The spike is visible and unambiguous. April 26 hit ~45 visitors, then traffic fell sharply over the following days and settled into a baseline of roughly 5–15 visitors per day. There was a smaller bump around May 17 — I have no good explanation for that one; probably someone reshared the post or linked to the project somewhere I am not tracking.
Where the Visitors Came From
The geographic breakdown is exactly what you would expect from a Danish football dashboard shared on a personal LinkedIn profile in Denmark.
| Country | Visitors | Share |
|---|---|---|
| Denmark | 287 | 80% |
| Türkiye | 34 | 9% |
| Germany | 23 | 6% |
| United States | 11 | 3% |
| Austria, Spain, Greece, Japan, Luxembourg, Sweden | 1 each | <0.5% |
Denmark dominates for obvious reasons — this is a Superligaen dashboard and the LinkedIn post was written in English but directed at a Danish professional network. Türkiye at 9% is likely my own network; I have a Turkish background and many connections there. Germany and the US are probably a mix of data engineering professionals who found the project interesting regardless of the football angle.
The long tail of single-visitor countries (Austria, Spain, Greece, Japan, Luxembourg, Sweden) is fun to see. Someone in Japan found a Danish football analytics dashboard. The internet is a weird and wonderful place.
What a 16% Bounce Rate Actually Means
A 16% bounce rate is genuinely low. Industry averages for dashboards and data tools sit closer to 50–70%. It means that roughly 84% of visitors who landed on the site clicked through to at least one other page.

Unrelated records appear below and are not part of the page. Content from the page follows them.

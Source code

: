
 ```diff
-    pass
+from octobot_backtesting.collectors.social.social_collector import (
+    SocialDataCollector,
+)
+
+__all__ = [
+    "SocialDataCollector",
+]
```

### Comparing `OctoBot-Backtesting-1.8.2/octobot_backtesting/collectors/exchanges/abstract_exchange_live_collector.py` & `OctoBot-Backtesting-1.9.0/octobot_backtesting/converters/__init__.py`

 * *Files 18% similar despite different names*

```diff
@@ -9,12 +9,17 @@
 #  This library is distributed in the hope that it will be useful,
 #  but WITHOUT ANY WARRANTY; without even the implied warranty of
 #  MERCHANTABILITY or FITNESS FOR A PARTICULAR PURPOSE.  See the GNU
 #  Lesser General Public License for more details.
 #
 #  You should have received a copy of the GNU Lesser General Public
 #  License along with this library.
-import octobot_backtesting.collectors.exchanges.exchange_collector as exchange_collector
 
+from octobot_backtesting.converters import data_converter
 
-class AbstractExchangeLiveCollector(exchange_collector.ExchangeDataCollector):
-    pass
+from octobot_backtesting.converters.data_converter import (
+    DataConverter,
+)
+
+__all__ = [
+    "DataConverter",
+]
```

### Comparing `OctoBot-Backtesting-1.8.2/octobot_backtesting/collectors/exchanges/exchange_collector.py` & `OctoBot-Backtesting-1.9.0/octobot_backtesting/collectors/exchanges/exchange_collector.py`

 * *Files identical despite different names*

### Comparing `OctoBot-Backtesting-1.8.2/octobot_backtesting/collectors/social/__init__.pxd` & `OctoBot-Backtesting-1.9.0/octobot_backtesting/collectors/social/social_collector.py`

That matters more than raw visitor counts. 361 visitors who mostly explored the dashboard is a more useful signal than 1,000 who arrived and immediately left. The people who came were actually curious about Danish football data, not just clicking a LinkedIn link out of obligation.
The Post-Spike Baseline
The more interesting number is not the spike but what comes after it. The floor settled at around 5–10 visitors per day with no further promotion. That is organic traffic from people finding the project directly — probably via search, GitHub, or someone sharing the link in a context I cannot see.
For a side project with no marketing budget and no SEO effort, that baseline feels like a meaningful signal that the thing is actually useful to someone.
What I Would Do Differently
One thing I did not do before sharing: set up any kind of goal tracking or page-level analytics. I know the total visitor count and country breakdown, but I cannot tell which pages people spent the most time on, whether anyone clicked through to the About page, or whether the LinkedIn visitors behaved differently from the organic baseline visitors.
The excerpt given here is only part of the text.